_WHAT IS NEEDED_
Nothing should appear in the answer except the lines below from the line containing "If Applicable, Add" through the line containing "### Learn more", copied exactly, with pictures left out.

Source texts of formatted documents

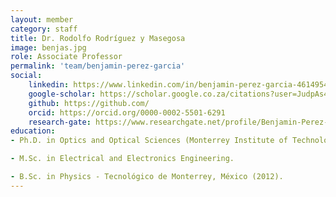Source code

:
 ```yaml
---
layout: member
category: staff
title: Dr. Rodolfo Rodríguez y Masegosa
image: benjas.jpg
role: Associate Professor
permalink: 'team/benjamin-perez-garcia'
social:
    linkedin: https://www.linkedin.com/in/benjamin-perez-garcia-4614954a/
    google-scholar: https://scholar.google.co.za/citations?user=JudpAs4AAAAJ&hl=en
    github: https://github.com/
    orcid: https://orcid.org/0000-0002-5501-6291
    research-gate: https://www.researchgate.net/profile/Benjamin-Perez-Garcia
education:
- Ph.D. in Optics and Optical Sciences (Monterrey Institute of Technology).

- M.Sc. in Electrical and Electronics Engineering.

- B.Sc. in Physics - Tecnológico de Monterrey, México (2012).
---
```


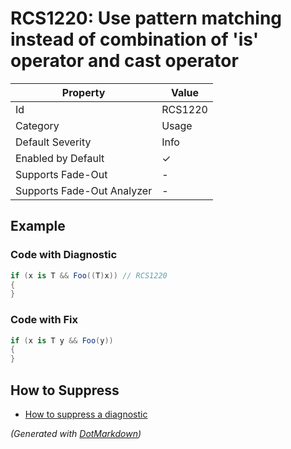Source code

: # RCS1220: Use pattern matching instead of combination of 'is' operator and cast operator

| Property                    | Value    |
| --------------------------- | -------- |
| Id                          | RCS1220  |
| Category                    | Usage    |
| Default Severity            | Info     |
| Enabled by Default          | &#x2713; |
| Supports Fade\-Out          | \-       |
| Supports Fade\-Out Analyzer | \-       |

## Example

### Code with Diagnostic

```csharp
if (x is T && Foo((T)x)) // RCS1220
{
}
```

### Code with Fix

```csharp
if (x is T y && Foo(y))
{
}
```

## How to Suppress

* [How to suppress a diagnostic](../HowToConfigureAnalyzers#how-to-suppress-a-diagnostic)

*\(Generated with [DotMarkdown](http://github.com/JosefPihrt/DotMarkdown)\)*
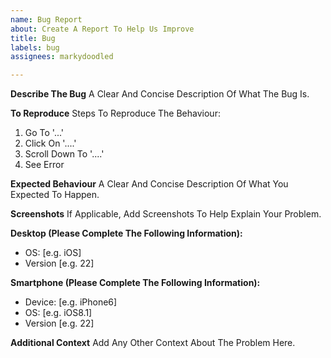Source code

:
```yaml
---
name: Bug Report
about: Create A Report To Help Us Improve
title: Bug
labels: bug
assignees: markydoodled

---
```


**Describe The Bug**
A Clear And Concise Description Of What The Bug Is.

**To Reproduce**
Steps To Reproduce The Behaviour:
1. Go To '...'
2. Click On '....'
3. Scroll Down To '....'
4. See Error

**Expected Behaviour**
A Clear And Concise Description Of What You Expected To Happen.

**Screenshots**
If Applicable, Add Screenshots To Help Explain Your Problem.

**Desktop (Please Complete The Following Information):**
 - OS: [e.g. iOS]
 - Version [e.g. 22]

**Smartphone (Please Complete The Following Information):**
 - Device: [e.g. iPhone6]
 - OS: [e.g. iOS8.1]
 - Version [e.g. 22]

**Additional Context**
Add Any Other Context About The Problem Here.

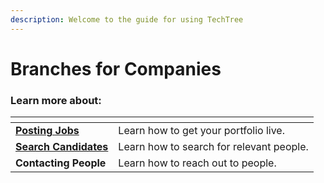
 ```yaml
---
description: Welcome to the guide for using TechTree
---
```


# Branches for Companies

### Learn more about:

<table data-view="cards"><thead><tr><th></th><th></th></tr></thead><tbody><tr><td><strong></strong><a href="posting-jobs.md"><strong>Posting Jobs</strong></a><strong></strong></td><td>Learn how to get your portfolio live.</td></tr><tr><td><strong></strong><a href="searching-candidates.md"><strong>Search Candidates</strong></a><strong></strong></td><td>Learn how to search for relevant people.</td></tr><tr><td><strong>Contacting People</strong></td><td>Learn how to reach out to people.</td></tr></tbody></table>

_RESPONSE TO THIS EXERCISE_
If Applicable, Add Screenshots To Help Explain Your Problem.

**Desktop (Please Complete The Following Information):**
 - OS: [e.g. iOS]
 - Version [e.g. 22]

**Smartphone (Please Complete The Following Information):**
 - Device: [e.g. iPhone6]
 - OS: [e.g. iOS8.1]
 - Version [e.g. 22]

**Additional Context**
Add Any Other Context About The Problem Here.

 ```yaml
---
description: Welcome to the guide for using TechTree
---
```


# Branches for Companies

### Learn more about:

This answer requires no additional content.